#### Required action
From the records below, count the lines containing the word "using" and give only that number.

*** Opening Task inputs ***

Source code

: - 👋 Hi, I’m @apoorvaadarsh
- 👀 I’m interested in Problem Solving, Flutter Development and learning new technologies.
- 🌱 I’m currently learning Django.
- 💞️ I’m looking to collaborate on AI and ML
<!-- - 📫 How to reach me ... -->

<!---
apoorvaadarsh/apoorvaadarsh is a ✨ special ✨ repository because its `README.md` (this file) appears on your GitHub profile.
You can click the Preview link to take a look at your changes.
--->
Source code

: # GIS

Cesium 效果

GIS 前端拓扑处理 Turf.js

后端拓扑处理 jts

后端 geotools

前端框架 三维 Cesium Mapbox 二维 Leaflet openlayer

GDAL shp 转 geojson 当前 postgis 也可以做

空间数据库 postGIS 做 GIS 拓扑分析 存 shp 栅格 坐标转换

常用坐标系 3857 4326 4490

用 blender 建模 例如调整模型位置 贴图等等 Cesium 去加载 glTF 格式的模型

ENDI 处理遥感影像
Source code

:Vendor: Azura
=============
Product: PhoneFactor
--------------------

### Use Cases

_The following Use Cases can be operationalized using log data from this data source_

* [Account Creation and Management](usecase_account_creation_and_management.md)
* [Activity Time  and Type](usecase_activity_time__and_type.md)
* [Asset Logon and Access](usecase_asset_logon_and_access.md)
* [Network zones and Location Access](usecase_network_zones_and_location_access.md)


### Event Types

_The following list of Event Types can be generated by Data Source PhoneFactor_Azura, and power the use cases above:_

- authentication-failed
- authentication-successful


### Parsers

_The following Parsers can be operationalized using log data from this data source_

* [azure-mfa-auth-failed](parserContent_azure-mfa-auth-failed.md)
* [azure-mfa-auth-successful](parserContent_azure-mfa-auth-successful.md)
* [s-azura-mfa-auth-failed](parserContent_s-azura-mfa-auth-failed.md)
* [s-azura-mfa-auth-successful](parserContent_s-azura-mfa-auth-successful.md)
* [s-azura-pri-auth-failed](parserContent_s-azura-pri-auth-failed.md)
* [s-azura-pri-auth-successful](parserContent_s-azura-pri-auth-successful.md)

*** Closing Task inputs ***

#### Completed task
2